Scientists awed by surface detail from Pluto images: Flowing glaciers, ‘Hillary’ mountains

In its final farewell to Pluto, New Horizons … [sent] an image of exotic ice across the dwarf planet’s surface, revealing signs of recent geologic activity — something scientists hoped to find but didn’t expect.

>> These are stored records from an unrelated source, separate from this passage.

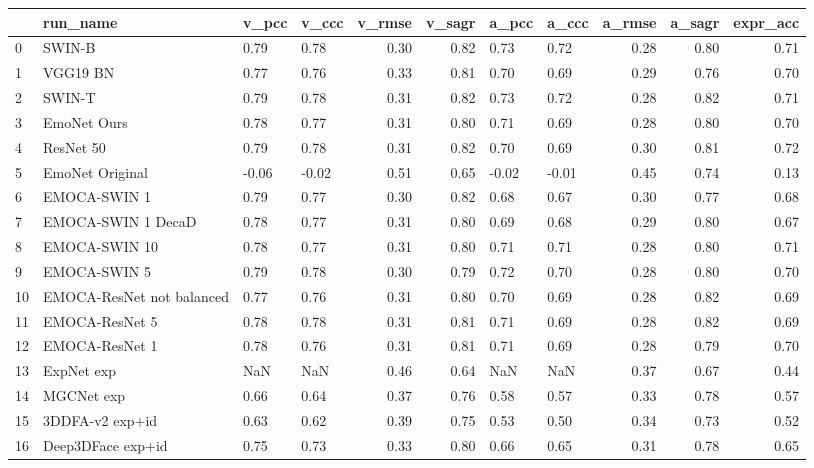 \begin{tabular}{llllrrllrrr}
\toprule
{} &                   run\_name & v\_pcc & v\_ccc &  v\_rmse &  v\_sagr & a\_pcc & a\_ccc &  a\_rmse &  a\_sagr &  expr\_acc \\
\midrule
0  &                     SWIN-B &  0.79 &  0.78 &    0.30 &    0.82 &  0.73 &  0.72 &    0.28 &    0.80 &      0.71 \\
1  &                   VGG19 BN &  0.77 &  0.76 &    0.33 &    0.81 &  0.70 &  0.69 &    0.29 &    0.76 &      0.70 \\
2  &                     SWIN-T &  0.79 &  0.78 &    0.31 &    0.82 &  0.73 &  0.72 &    0.28 &    0.82 &      0.71 \\
3  &                EmoNet Ours &  0.78 &  0.77 &    0.31 &    0.80 &  0.71 &  0.69 &    0.28 &    0.80 &      0.70 \\
4  &                  ResNet 50 &  0.79 &  0.78 &    0.31 &    0.82 &  0.70 &  0.69 &    0.30 &    0.81 &      0.72 \\
5  &            EmoNet Original & -0.06 & -0.02 &    0.51 &    0.65 & -0.02 & -0.01 &    0.45 &    0.74 &      0.13 \\
6  &               EMOCA-SWIN 1 &  0.79 &  0.77 &    0.30 &    0.82 &  0.68 &  0.67 &    0.30 &    0.77 &      0.68 \\
7  &         EMOCA-SWIN 1 DecaD &  0.78 &  0.77 &    0.31 &    0.80 &  0.69 &  0.68 &    0.29 &    0.80 &      0.67 \\
8  &              EMOCA-SWIN 10 &  0.78 &  0.77 &    0.31 &    0.80 &  0.71 &  0.71 &    0.28 &    0.80 &      0.71 \\
9  &               EMOCA-SWIN 5 &  0.79 &  0.78 &    0.30 &    0.79 &  0.72 &  0.70 &    0.28 &    0.80 &      0.70 \\
10 &  EMOCA-ResNet not balanced &  0.77 &  0.76 &    0.31 &    0.80 &  0.70 &  0.69 &    0.28 &    0.82 &      0.69 \\
11 &             EMOCA-ResNet 5 &  0.78 &  0.78 &    0.31 &    0.81 &  0.71 &  0.69 &    0.28 &    0.82 &      0.69 \\
12 &             EMOCA-ResNet 1 &  0.78 &  0.76 &    0.31 &    0.81 &  0.71 &  0.69 &    0.28 &    0.79 &      0.70 \\
13 &                 ExpNet exp &   NaN &   NaN &    0.46 &    0.64 &   NaN &   NaN &    0.37 &    0.67 &      0.44 \\
14 &                 MGCNet exp &  0.66 &  0.64 &    0.37 &    0.76 &  0.58 &  0.57 &    0.33 &    0.78 &      0.57 \\
15 &            3DDFA-v2 exp+id &  0.63 &  0.62 &    0.39 &    0.75 &  0.53 &  0.50 &    0.34 &    0.73 &      0.52 \\
16 &          Deep3DFace exp+id &  0.75 &  0.73 &    0.33 &    0.80 &  0.66 &  0.65 &    0.31 &    0.78 &      0.65 \\
\bottomrule
\end{tabular}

This image of the southern Sputnik Planum region includes two mountain ranges, and a region where it appears that ancient, heavily-cratered terrain has been invaded by much newer icy deposits. The large crater highlighted in the image is about 30 miles, about the size of the greater Washington, DC area. / NASA
This image of the southern Sputnik Planum region includes two mountain ranges, and a region where it appears that ancient, heavily-cratered terrain has been invaded by much newer icy deposits. The large crater highlighted in the image is about 30 miles, about the size of the greater Washington, DC area. / NASA

‘We’ve only seen surfaces like this on active worlds like Earth and Mars,’ said mission co-investigator John Spencer of SwRI. ‘I’m really smiling.’

The close-up images of ice show fascinating detail within the Texas-sized plain — named Sputnik Planum — that lies within the western half of Pluto’s heart-shaped region, known as Tombaugh Regio.

There, a sheet of ice clearly appears to have flowes, and may still be flowing, in a manner similar to glaciers on Earth. …

‘At Pluto’s temperatures of minus-390 degrees Fahrenheit, these ices can flow like a glacier,’ said Bill McKinnon, of Washington University in St. Louis, deputy leader of the New Horizons Geology, Geophysics and Imaging team.